Car Gadget Review: Karoad 4-in-1 Vacuum Cleaner
Sometimes, you wish for a product that can just solve all of your problems. Say, for example, you were meeting your friends for a game of kickball, but your ball is flat, your tires are looking a little low, it’s starting to get dark, and you just accidentally smashed a biscuit onto your clean car’s floor mat. Karoad’s 4-in-1 vacuum claims that it can solve all of those problem, but can it really?
Short answer: no. No it can’t.
Karoad 4-in-1 Car Vacuum Cleaner
Product: One do-it-all vacuum/air pump/pressure gauge/light source
MSRP: Typically $49.99, currently $30.99 on Amazon
Size: 1.2 x 0.6 x 0.4 feet
- Product Information
- Testing: Vacuum
- Testing: Light
- Testing: Air Compressor (Light Duty)
- Testing: Air Pressure Gauge
- Testing: Air Compressor (Heavy Duty)
The 4-in-1 Vacuum is a device that is supposed to allow you to solve a number of different problems: vacuuming, inflating, lighting, and checking air pressure. It comes with a variety of attachments and a long power cord so that it can reach the far corners of almost any vehicle while only using electricity from a 12V power point.
The vacuum comes in one color–space-age gold–and makes a number of grand claims on its Amazon listing about the great strength of suction and air pumping, as well as the bright light and accurate pressure measuring.
I think, that is. The entire entry somewhat smacks of a Google Translate rush job.
The vacuum arrived in a plain, white box, and upon opening I found a number of items wrapped in bubble wrap: The vacuum itself, with a long, 12V power cable attached; a black, plastic tube; four different nozzle-like shapes including one long, thin nozzle and one with a brush head; a hose with nozzles on both ends similar to on an air pump; a little baggie with three air pump nozzle tips; and the company’s instruction pamphlet.

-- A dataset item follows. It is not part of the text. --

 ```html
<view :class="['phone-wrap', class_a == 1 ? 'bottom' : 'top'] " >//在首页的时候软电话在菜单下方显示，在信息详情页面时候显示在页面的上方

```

Minus the moment of slight consternation at seeing a plain white package sitting on my desk with no note or anyone around, the packaging seemed perfectly good for shipping, although I fairly soon wished for a tool bag as I accidentally dumped all of the attachments all over the floor.
Seeing as there were a number of parts that I didn’t recognize, I went right for the instructions to get the official word on what goes where. Unfortunately, the only word that came to mind while attempting to read the instructions was “…what?”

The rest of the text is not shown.